### [Problem details]
Every line of the data that includes "verb" should be copied out.

### [Material supplied]
/---
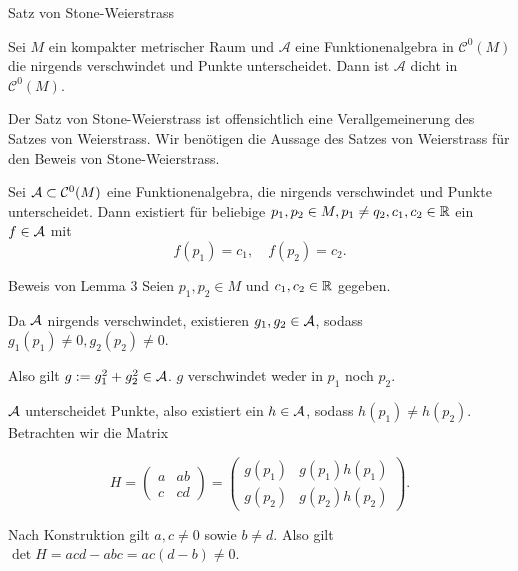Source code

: \begin{frame}{Satz von Stone-Weierstrass}
    \begin{satz}
        Sei \(M\) ein kompakter metrischer Raum und \( \mathcal{A} \) eine 
        Funktionenalgebra in \( \mathcal{C}^0(M) \) die nirgends verschwindet und 
        Punkte unterscheidet. 
        Dann ist \( \mathcal{A} \) dicht in \( \mathcal{C}^0(M) \).
    \end{satz}
    \pause
    \begin{bem}
        Der Satz von Stone-Weierstrass ist offensichtlich eine Verallgemeinerung 
        des Satzes von Weierstrass. 
        Wir benötigen die Aussage des Satzes von Weierstrass für den Beweis von Stone-Weierstrass.
    \end{bem}
\end{frame}

\begin{frame}
    \begin{lem}
        Sei \( \mathcal{A} \subset \mathcal{C}^0(M) \) eine Funktionenalgebra, die nirgends verschwindet 
        und Punkte unterscheidet. 
        Dann existiert für beliebige \( p_1, p_2 \in M, p_1\neq q_2, 
        c_1, c_2 \in \mathbb{R} \)
        ein \(f \in \mathcal{A}\) mit 
        \[ f(p_1) = c_1, \quad f(p_2) = c_2. \]
    \end{lem}
\end{frame}

\begin{frame}{Beweis von Lemma 3}
    Seien \( p_1, p_2 \in M \) und \( c_1, c_2 \in \mathbb{R} \) gegeben. 
    \pause

    Da \(\mathcal{A}\) nirgends verschwindet, existieren \( g_1, g_2 \in \mathcal{A} \), 
    sodass 
    \( g_1(p_1) \neq 0, g_2(p_2) \neq 0 \). 
    \pause

    Also gilt \( g := g_1^2 + g_2^2 \in \mathcal{A} \). \(g\) verschwindet weder in \(p_1\) noch \(p_2\).
    \pause 

    \(\mathcal{A}\) unterscheidet Punkte, also existiert ein \( h \in \mathcal{A} \), sodass 
    \( h(p_1) \neq h(p_2) \).
    \pause 
    Betrachten wir die Matrix 

    \[ H = \begin{pmatrix}
        a & ab \\
        c & cd
    \end{pmatrix} = \begin{pmatrix}
        g(p_1) & g(p_1) h(p_1) \\
        g(p_2) & g(p_2) h(p_2)
    \end{pmatrix}. \]

    Nach Konstruktion gilt 
    \( a, c \neq 0 \) sowie \(b \neq d\). Also gilt \( \det H = acd - abc = ac(d - b) \neq 0 \). 
\end{frame}

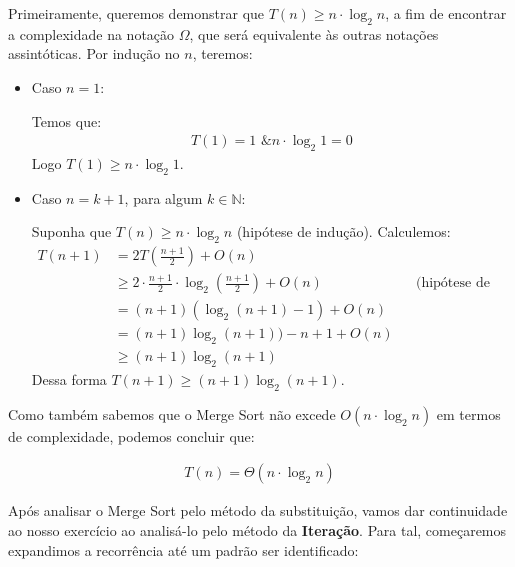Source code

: Primeiramente, queremos demonstrar que $T(n) \geq n \cdot \log_2 n$, a fim de encontrar a complexidade na notação $\Omega$, que será equivalente às outras notações assintóticas. Por indução no $n$, teremos:


\begin{itemize}
	\item Caso $n = 1$:
	      \begin{adjustwidth}{1em}{}
		      Temos que:
		      \begin{align*}
			      T(1) = 1 \text{ \& } n \cdot \log_2 1 = 0
		      \end{align*}
		      Logo $T(1) \geq n \cdot \log_2 1$.
	      \end{adjustwidth}
	\item Caso $n = k + 1$, para algum $k \in \mathbb{N}$:
	      \begin{adjustwidth}{1em}{}
		      Suponha que $T(n) \geq n \cdot \log_2 n$ (hipótese de indução). Calculemos:
		      \begin{align*}
			      T(n + 1) & = 2T\left(\frac{n + 1}{2}\right) + O(n)                                                                                            \\
			               & \geq 2 \cdot \frac{n + 1}{2} \cdot \log_2 \left(\frac{n + 1}{2}\right) + O(n) &  & \text{(hipótese de indução e função crescente)} \\
			               & = (n + 1)(\log_2 (n + 1) - 1) + O(n)                                                                                               \\
			               & = (n + 1)\log_2 (n + 1)) - n + 1 + O(n)                                                                                            \\
			               & \geq (n + 1)\log_2 (n + 1)
		      \end{align*}
		      Dessa forma $T(n + 1) \geq (n + 1)\log_2 (n + 1)$.
	      \end{adjustwidth}
\end{itemize}

Como também sabemos que o Merge Sort não excede $O(n \cdot \log_2 n)$ em termos de complexidade, podemos concluir que:

\begin{align*}
  T(n) = \Theta(n \cdot \log_2 n)
\end{align*}

Após analisar o Merge Sort pelo método da substituição, vamos dar continuidade ao nosso exercício ao analisá-lo pelo método da \textbf{Iteração}. Para tal, começaremos expandimos a recorrência até um padrão ser identificado:

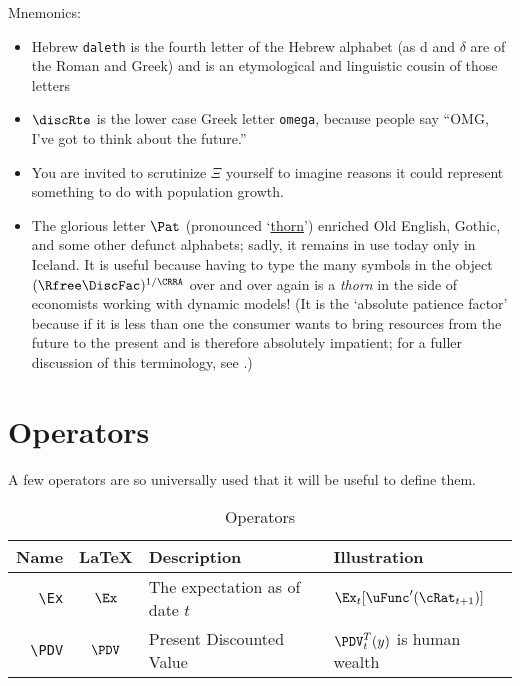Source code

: \documentclass[12pt]{econtex}
\begin{document}
Mnemonics:
\begin{itemize}
\item Hebrew \texttt{daleth} is the fourth letter of the Hebrew alphabet (as d and $\delta$ are of the Roman and Greek) and is an etymological and linguistic cousin of those letters
\item $\discRte$ is the lower case Greek letter \texttt{omega}, because people say ``OMG, I've got to think about the future.''
\item You are invited to scrutinize $\Xi$ yourself to imagine reasons it could represent something to do with population growth.  
\item The glorious letter $\Pat$ (pronounced `\href{http://en.wikipedia.org/wiki/Thorn_(letter)}{thorn}') enriched Old English, Gothic, and some other defunct alphabets; sadly, it remains in use today only in Iceland.  It is useful because having to type the many symbols in the object $(\Rfree \DiscFac)^{1/\CRRA}$ over and over again is a \textit{thorn} in the side of economists working with dynamic models!  (It is the `absolute patience factor' because if it is less than one the consumer wants to bring resources from the future to the present and is therefore absolutely impatient; for a fuller discussion of this terminology, see \cite{carrollTractable}.)
\end{itemize}



\section{Operators}
A few operators are so universally used that it will be useful to define them.

\begin{table}[ht]
	\centering
	\begin{tabular}{|>{\ttfamily}rcll|} 		
		\hline
		 Name    & \LaTeX         & Description & Illustration
  \\ \hline
     \verb|\Ex|        & $\Ex$       & The expectation as of date $t$ & $\Ex_{t}[\uFunc^{\prime}(\cRat_{t+1})]$
\\   \verb|\PDV|        & $\PDV$       & Present Discounted Value & $\PDV_{t}^{T}(y)$ is human wealth
  \\	\hline
	\end{tabular}
	\caption{Operators}
	\label{table:Operators}
\end{table}	
\end{document}
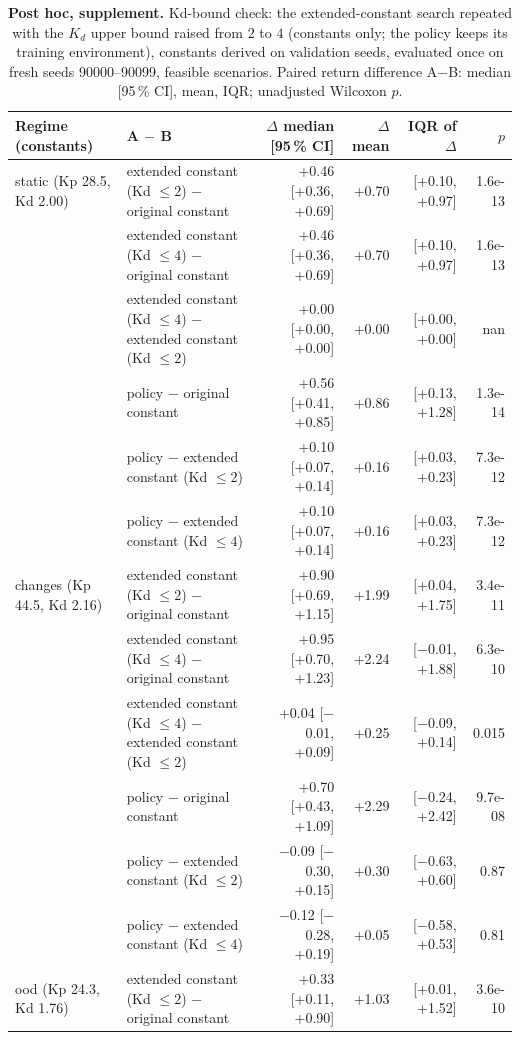 \begin{table}[t]
\centering
\small
\caption{\textbf{Post hoc, supplement.} Kd-bound check: the extended-constant search repeated with the $K_d$ upper bound raised from $2$ to $4$ (constants only; the policy keeps its training environment), constants derived on validation seeds, evaluated once on fresh seeds 90000--90099, feasible scenarios. Paired return difference A$-$B: median [95\,\% CI], mean, IQR; unadjusted Wilcoxon $p$.}
\label{tab:kdbound}
\begin{tabular}{llrrrr}
\toprule
Regime (constants) & A $-$ B & $\Delta$ median [95\,\% CI] & $\Delta$ mean & IQR of $\Delta$ & $p$\\
\midrule
static (Kp 28.5, Kd 2.00) & extended constant (Kd $\le2$) $-$ original constant & +0.46 [+0.36, +0.69] & +0.70 & [+0.10, +0.97] & 1.6e-13\\
 & extended constant (Kd $\le4$) $-$ original constant & +0.46 [+0.36, +0.69] & +0.70 & [+0.10, +0.97] & 1.6e-13\\
 & extended constant (Kd $\le4$) $-$ extended constant (Kd $\le2$) & +0.00 [+0.00, +0.00] & +0.00 & [+0.00, +0.00] & nan\\
 & policy $-$ original constant & +0.56 [+0.41, +0.85] & +0.86 & [+0.13, +1.28] & 1.3e-14\\
 & policy $-$ extended constant (Kd $\le2$) & +0.10 [+0.07, +0.14] & +0.16 & [+0.03, +0.23] & 7.3e-12\\
 & policy $-$ extended constant (Kd $\le4$) & +0.10 [+0.07, +0.14] & +0.16 & [+0.03, +0.23] & 7.3e-12\\
\midrule
changes (Kp 44.5, Kd 2.16) & extended constant (Kd $\le2$) $-$ original constant & +0.90 [+0.69, +1.15] & +1.99 & [+0.04, +1.75] & 3.4e-11\\
 & extended constant (Kd $\le4$) $-$ original constant & +0.95 [+0.70, +1.23] & +2.24 & [$-$0.01, +1.88] & 6.3e-10\\
 & extended constant (Kd $\le4$) $-$ extended constant (Kd $\le2$) & +0.04 [$-$0.01, +0.09] & +0.25 & [$-$0.09, +0.14] & 0.015\\
 & policy $-$ original constant & +0.70 [+0.43, +1.09] & +2.29 & [$-$0.24, +2.42] & 9.7e-08\\
 & policy $-$ extended constant (Kd $\le2$) & $-$0.09 [$-$0.30, +0.15] & +0.30 & [$-$0.63, +0.60] & 0.87\\
 & policy $-$ extended constant (Kd $\le4$) & $-$0.12 [$-$0.28, +0.19] & +0.05 & [$-$0.58, +0.53] & 0.81\\
\midrule
ood (Kp 24.3, Kd 1.76) & extended constant (Kd $\le2$) $-$ original constant & +0.33 [+0.11, +0.90] & +1.03 & [+0.01, +1.52] & 3.6e-10\\

\end{tabular}
\end{table}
\---
### [Response to the exercise]
     \verb|\Ex|        & $\Ex$       & The expectation as of date $t$ & $\Ex_{t}[\uFunc^{\prime}(\cRat_{t+1})]$
\\   \verb|\PDV|        & $\PDV$       & Present Discounted Value & $\PDV_{t}^{T}(y)$ is human wealth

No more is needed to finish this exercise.